START Records supplied

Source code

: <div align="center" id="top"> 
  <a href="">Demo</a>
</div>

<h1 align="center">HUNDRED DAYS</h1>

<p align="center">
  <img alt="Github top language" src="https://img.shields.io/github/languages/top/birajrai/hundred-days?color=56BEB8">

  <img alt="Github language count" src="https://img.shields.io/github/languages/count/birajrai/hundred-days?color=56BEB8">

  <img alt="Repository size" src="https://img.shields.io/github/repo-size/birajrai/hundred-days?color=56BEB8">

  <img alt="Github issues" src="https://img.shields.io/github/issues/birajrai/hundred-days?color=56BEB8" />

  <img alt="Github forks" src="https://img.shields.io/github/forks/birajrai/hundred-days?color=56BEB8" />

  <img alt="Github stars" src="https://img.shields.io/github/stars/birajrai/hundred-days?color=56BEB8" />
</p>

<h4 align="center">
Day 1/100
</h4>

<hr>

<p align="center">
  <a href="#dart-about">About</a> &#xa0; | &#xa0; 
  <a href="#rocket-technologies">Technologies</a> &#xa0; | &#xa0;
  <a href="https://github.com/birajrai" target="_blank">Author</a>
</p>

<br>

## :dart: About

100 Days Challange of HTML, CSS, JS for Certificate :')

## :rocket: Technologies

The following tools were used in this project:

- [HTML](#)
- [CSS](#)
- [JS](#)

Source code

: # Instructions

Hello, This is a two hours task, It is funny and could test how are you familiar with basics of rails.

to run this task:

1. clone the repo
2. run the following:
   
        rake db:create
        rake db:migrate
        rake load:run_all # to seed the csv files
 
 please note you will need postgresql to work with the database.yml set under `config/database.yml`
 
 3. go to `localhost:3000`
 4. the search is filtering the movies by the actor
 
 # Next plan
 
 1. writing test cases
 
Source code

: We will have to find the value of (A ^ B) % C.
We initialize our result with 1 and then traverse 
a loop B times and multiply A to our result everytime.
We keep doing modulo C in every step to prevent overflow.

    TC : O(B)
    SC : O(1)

END Records supplied

Your task is to reproduce all the material exactly as it stands.

Source code

: <div align="center" id="top"> 
  <a href="">Demo</a>
</div>

<h1 align="center">HUNDRED DAYS</h1>

<p align="center">
  <img alt="Github top language" src="https://img.shields.io/github/languages/top/birajrai/hundred-days?color=56BEB8">

  <img alt="Github language count" src="https://img.shields.io/github/languages/count/birajrai/hundred-days?color=56BEB8">

  <img alt="Repository size" src="https://img.shields.io/github/repo-size/birajrai/hundred-days?color=56BEB8">

  <img alt="Github issues" src="https://img.shields.io/github/issues/birajrai/hundred-days?color=56BEB8" />

  <img alt="Github forks" src="https://img.shields.io/github/forks/birajrai/hundred-days?color=56BEB8" />

  <img alt="Github stars" src="https://img.shields.io/github/stars/birajrai/hundred-days?color=56BEB8" />
</p>

<h4 align="center">
Day 1/100
</h4>

<hr>

<p align="center">
  <a href="#dart-about">About</a> &#xa0; | &#xa0; 
  <a href="#rocket-technologies">Technologies</a> &#xa0; | &#xa0;
  <a href="https://github.com/birajrai" target="_blank">Author</a>
</p>

<br>

## :dart: About

100 Days Challange of HTML, CSS, JS for Certificate :')

## :rocket: Technologies

The following tools were used in this project:

- [HTML](#)
- [CSS](#)
- [JS](#)

Source code

: # Instructions

Hello, This is a two hours task, It is funny and could test how are you familiar with basics of rails.

to run this task:

1. clone the repo
2. run the following:
   
        rake db:create
        rake db:migrate
        rake load:run_all # to seed the csv files
 
 please note you will need postgresql to work with the database.yml set under `config/database.yml`
 
 3. go to `localhost:3000`
 4. the search is filtering the movies by the actor
 
 # Next plan
 
 1. writing test cases
 
Source code

: We will have to find the value of (A ^ B) % C.
We initialize our result with 1 and then traverse 
a loop B times and multiply A to our result everytime.
We keep doing modulo C in every step to prevent overflow.

    TC : O(B)
    SC : O(1)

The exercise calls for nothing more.